◆ **Directions**
Everything in the entries below except the pictures must be returned exactly.

◆ **Data shown**
# # #

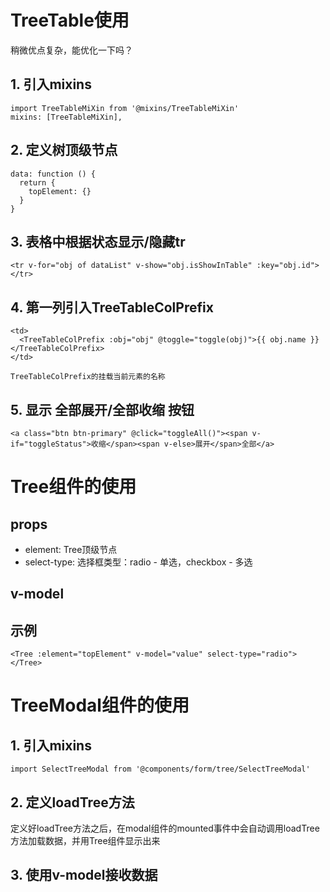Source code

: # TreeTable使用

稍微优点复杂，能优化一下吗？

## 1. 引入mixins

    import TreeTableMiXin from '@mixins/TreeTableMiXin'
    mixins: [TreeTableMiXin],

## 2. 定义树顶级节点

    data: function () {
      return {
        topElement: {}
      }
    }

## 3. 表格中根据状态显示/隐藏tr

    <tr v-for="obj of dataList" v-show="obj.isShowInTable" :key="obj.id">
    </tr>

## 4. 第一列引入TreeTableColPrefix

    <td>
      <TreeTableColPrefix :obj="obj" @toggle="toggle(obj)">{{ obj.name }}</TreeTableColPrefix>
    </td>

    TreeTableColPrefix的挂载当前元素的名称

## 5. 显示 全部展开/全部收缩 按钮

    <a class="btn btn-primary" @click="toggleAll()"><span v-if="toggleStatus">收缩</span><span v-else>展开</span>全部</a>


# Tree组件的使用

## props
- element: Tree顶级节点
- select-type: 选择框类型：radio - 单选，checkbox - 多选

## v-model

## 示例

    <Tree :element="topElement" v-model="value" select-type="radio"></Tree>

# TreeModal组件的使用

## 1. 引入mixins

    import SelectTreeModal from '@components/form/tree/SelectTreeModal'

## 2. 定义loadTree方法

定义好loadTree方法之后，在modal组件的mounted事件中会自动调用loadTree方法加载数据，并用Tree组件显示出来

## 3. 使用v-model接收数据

# # #

◆ **Reply to the exercise**
Source code

: # TreeTable使用

稍微优点复杂，能优化一下吗？

## 1. 引入mixins

    import TreeTableMiXin from '@mixins/TreeTableMiXin'
    mixins: [TreeTableMiXin],

## 2. 定义树顶级节点

    data: function () {
      return {
        topElement: {}
      }
    }

## 3. 表格中根据状态显示/隐藏tr

    <tr v-for="obj of dataList" v-show="obj.isShowInTable" :key="obj.id">
    </tr>

## 4. 第一列引入TreeTableColPrefix

    <td>
      <TreeTableColPrefix :obj="obj" @toggle="toggle(obj)">{{ obj.name }}</TreeTableColPrefix>
    </td>

    TreeTableColPrefix的挂载当前元素的名称

## 5. 显示 全部展开/全部收缩 按钮

    <a class="btn btn-primary" @click="toggleAll()"><span v-if="toggleStatus">收缩</span><span v-else>展开</span>全部</a>


# Tree组件的使用

## props
- element: Tree顶级节点
- select-type: 选择框类型：radio - 单选，checkbox - 多选

## v-model

## 示例

    <Tree :element="topElement" v-model="value" select-type="radio"></Tree>

# TreeModal组件的使用

## 1. 引入mixins

    import SelectTreeModal from '@components/form/tree/SelectTreeModal'

## 2. 定义loadTree方法

定义好loadTree方法之后，在modal组件的mounted事件中会自动调用loadTree方法加载数据，并用Tree组件显示出来

## 3. 使用v-model接收数据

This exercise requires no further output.